L’allarme per l’anziana madre
L’intervento delle Volanti è scattato a seguito della telefonata al 112 da parte di un uomo fortemente preoccupato per le condizioni di salute dell’anziana madre. Non riuscendo a mettersi in contatto con lei da diversi giorni, l’uomo temeva che all’interno dell’appartamento le fosse accaduto qualcosa di grave.
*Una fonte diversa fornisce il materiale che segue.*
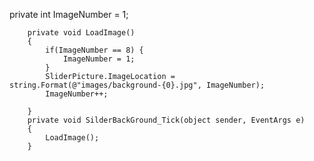 private int ImageNumber = 1;


        private void LoadImage() 
        {
            if(ImageNumber == 8) {
                ImageNumber = 1; 
            }
            SliderPicture.ImageLocation = string.Format(@"images/background-{0}.jpg", ImageNumber);
            ImageNumber++;

        }
        private void SilderBackGround_Tick(object sender, EventArgs e)
        {
            LoadImage();
        }
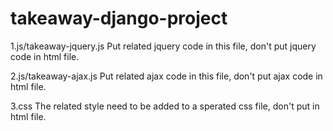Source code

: # takeaway-django-project

1.js/takeaway-jquery.js
Put related jquery code in this file, don't put jquery code in html file.

2.js/takeaway-ajax.js
Put related ajax code in this file, don't put ajax code in html file.

3.css
The related style need to be added to a sperated css file, don't put in html file.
Giunti sul posto, i poliziotti sono riusciti a prendere contatto con la signora che, fortunatamente, stava bene e ha aperto loro la porta di casa senza problemi.
Il forte odore di cannabis e la perquisizione
Una volta varcata la soglia dell’abitazione, tuttavia, gli agenti hanno immediatamente percepito un intenso e inconfondibile odore di cannabis diffuso nelle stanze. Proprio in quel momento è rientrato in casa l’altro figlio della donna, un 54enne convivente con l’anziana madre, assentatosi soltanto per pochi minuti.
Insospettiti dalla situazione, i poliziotti hanno chiesto di poter effettuare un controllo all’interno della camera da letto dell’uomo. Sopra un comò gli agenti hanno subito individuato un primo panetto di hashish.
La successiva e approfondita perquisizione domiciliare ha permesso di scovare un altro panetto e mezzo della medesima sostanza nascosto nella credenza del tinello, un bilancino di precisione per il confezionamento delle dosi e ulteriore materiale all’interno del box auto di pertinenza.
L’arresto e il trasferimento in carcere
Complessivamente la Polizia ha posto sotto sequestro oltre 250 grammi di hashish. Vista la quantità di droga e lo strumento di misurazione rinvenuto, il 54enne è stato tratto in arresto e condotto presso la casa circondariale a disposizione dell’Autorità Giudiziaria.
Si ricorda che il procedimento penale versa attualmente nella fase delle indagini preliminari e che, pertanto, nei confronti dell’indagato vige la presunzione di innocenza fino all’eventuale sentenza definitiva.